**Task prompt**
Output the data below in full, character for character.

(Stored data entries)
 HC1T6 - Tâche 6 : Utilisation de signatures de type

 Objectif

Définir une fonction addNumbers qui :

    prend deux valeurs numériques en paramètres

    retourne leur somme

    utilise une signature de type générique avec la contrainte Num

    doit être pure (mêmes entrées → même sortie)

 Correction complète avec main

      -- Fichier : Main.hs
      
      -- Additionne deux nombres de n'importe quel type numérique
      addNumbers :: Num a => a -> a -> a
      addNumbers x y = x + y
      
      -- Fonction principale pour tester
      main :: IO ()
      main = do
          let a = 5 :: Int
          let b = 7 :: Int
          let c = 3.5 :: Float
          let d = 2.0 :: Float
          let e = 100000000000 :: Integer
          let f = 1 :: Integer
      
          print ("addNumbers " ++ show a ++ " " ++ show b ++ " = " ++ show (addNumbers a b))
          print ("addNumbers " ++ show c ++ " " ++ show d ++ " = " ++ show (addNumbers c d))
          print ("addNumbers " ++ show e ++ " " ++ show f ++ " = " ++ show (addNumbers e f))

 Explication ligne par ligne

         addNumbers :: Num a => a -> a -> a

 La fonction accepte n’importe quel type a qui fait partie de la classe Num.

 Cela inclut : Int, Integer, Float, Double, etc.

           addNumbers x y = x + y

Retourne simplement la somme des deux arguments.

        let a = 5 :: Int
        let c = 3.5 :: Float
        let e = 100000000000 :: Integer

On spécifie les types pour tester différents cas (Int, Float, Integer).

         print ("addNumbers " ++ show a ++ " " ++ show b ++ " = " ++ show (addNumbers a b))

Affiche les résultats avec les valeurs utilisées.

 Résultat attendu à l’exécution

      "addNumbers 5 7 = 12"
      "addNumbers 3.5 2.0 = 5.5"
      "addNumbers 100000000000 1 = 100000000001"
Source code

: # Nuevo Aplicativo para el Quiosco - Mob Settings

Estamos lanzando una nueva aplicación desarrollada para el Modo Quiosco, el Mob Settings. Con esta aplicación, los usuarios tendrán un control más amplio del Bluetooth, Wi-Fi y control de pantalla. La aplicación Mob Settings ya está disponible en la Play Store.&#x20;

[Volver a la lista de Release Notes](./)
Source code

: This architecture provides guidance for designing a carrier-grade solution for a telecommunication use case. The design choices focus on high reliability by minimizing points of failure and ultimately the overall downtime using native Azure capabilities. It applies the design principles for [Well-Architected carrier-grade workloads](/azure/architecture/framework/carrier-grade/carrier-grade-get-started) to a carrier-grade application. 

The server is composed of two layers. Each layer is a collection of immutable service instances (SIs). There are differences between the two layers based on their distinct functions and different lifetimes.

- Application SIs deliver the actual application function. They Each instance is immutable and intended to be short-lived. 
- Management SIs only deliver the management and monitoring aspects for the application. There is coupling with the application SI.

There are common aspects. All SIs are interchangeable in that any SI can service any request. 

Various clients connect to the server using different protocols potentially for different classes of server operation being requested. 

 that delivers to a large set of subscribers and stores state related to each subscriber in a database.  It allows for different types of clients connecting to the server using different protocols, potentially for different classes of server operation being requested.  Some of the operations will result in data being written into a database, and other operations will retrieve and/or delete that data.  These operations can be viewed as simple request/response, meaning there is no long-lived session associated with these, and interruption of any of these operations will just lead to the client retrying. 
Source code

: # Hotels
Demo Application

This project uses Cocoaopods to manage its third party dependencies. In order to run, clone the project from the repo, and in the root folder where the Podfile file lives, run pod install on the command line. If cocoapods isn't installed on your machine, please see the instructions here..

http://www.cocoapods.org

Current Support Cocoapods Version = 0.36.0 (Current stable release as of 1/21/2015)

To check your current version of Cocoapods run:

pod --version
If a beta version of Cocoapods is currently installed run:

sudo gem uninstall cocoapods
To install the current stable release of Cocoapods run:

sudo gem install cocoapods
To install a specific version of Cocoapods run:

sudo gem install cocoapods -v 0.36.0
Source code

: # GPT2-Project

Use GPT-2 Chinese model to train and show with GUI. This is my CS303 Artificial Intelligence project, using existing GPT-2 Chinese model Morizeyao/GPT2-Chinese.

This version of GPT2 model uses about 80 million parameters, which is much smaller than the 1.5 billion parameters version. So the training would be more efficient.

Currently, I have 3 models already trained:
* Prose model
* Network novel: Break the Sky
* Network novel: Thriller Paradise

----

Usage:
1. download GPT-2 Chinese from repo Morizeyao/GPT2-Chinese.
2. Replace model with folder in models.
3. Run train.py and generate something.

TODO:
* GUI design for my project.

**Answer**
 HC1T6 - Tâche 6 : Utilisation de signatures de type

 Objectif

Définir une fonction addNumbers qui :

    prend deux valeurs numériques en paramètres

    retourne leur somme

    utilise une signature de type générique avec la contrainte Num

    doit être pure (mêmes entrées → même sortie)

 Correction complète avec main

      -- Fichier : Main.hs
      
      -- Additionne deux nombres de n'importe quel type numérique
      addNumbers :: Num a => a -> a -> a
      addNumbers x y = x + y
      
      -- Fonction principale pour tester
      main :: IO ()
      main = do
          let a = 5 :: Int
          let b = 7 :: Int
          let c = 3.5 :: Float
          let d = 2.0 :: Float
          let e = 100000000000 :: Integer
          let f = 1 :: Integer
      
          print ("addNumbers " ++ show a ++ " " ++ show b ++ " = " ++ show (addNumbers a b))
          print ("addNumbers " ++ show c ++ " " ++ show d ++ " = " ++ show (addNumbers c d))
          print ("addNumbers " ++ show e ++ " " ++ show f ++ " = " ++ show (addNumbers e f))

 Explication ligne par ligne

         addNumbers :: Num a => a -> a -> a

 La fonction accepte n’importe quel type a qui fait partie de la classe Num.

 Cela inclut : Int, Integer, Float, Double, etc.

           addNumbers x y = x + y

Retourne simplement la somme des deux arguments.

        let a = 5 :: Int
        let c = 3.5 :: Float
        let e = 100000000000 :: Integer

On spécifie les types pour tester différents cas (Int, Float, Integer).

         print ("addNumbers " ++ show a ++ " " ++ show b ++ " = " ++ show (addNumbers a b))

Affiche les résultats avec les valeurs utilisées.

 Résultat attendu à l’exécution

      "addNumbers 5 7 = 12"
      "addNumbers 3.5 2.0 = 5.5"
      "addNumbers 100000000000 1 = 100000000001"
Source code

: # Nuevo Aplicativo para el Quiosco - Mob Settings

Estamos lanzando una nueva aplicación desarrollada para el Modo Quiosco, el Mob Settings. Con esta aplicación, los usuarios tendrán un control más amplio del Bluetooth, Wi-Fi y control de pantalla. La aplicación Mob Settings ya está disponible en la Play Store.&#x20;

[Volver a la lista de Release Notes](./)
Source code

: This architecture provides guidance for designing a carrier-grade solution for a telecommunication use case. The design choices focus on high reliability by minimizing points of failure and ultimately the overall downtime using native Azure capabilities. It applies the design principles for [Well-Architected carrier-grade workloads](/azure/architecture/framework/carrier-grade/carrier-grade-get-started) to a carrier-grade application. 

The server is composed of two layers. Each layer is a collection of immutable service instances (SIs). There are differences between the two layers based on their distinct functions and different lifetimes.

- Application SIs deliver the actual application function. They Each instance is immutable and intended to be short-lived. 
- Management SIs only deliver the management and monitoring aspects for the application. There is coupling with the application SI.

There are common aspects. All SIs are interchangeable in that any SI can service any request. 

Various clients connect to the server using different protocols potentially for different classes of server operation being requested. 

 that delivers to a large set of subscribers and stores state related to each subscriber in a database.  It allows for different types of clients connecting to the server using different protocols, potentially for different classes of server operation being requested.  Some of the operations will result in data being written into a database, and other operations will retrieve and/or delete that data.  These operations can be viewed as simple request/response, meaning there is no long-lived session associated with these, and interruption of any of these operations will just lead to the client retrying. 
Source code

: # Hotels
Demo Application

This project uses Cocoaopods to manage its third party dependencies. In order to run, clone the project from the repo, and in the root folder where the Podfile file lives, run pod install on the command line. If cocoapods isn't installed on your machine, please see the instructions here..

http://www.cocoapods.org

Current Support Cocoapods Version = 0.36.0 (Current stable release as of 1/21/2015)

To check your current version of Cocoapods run:

pod --version
If a beta version of Cocoapods is currently installed run:

sudo gem uninstall cocoapods
To install the current stable release of Cocoapods run:

sudo gem install cocoapods
To install a specific version of Cocoapods run:

sudo gem install cocoapods -v 0.36.0
Source code

: # GPT2-Project

Use GPT-2 Chinese model to train and show with GUI. This is my CS303 Artificial Intelligence project, using existing GPT-2 Chinese model Morizeyao/GPT2-Chinese.

This version of GPT2 model uses about 80 million parameters, which is much smaller than the 1.5 billion parameters version. So the training would be more efficient.

Currently, I have 3 models already trained:
* Prose model
* Network novel: Break the Sky
* Network novel: Thriller Paradise

----

Usage:
1. download GPT-2 Chinese from repo Morizeyao/GPT2-Chinese.
2. Replace model with folder in models.
3. Run train.py and generate something.

TODO:
* GUI design for my project.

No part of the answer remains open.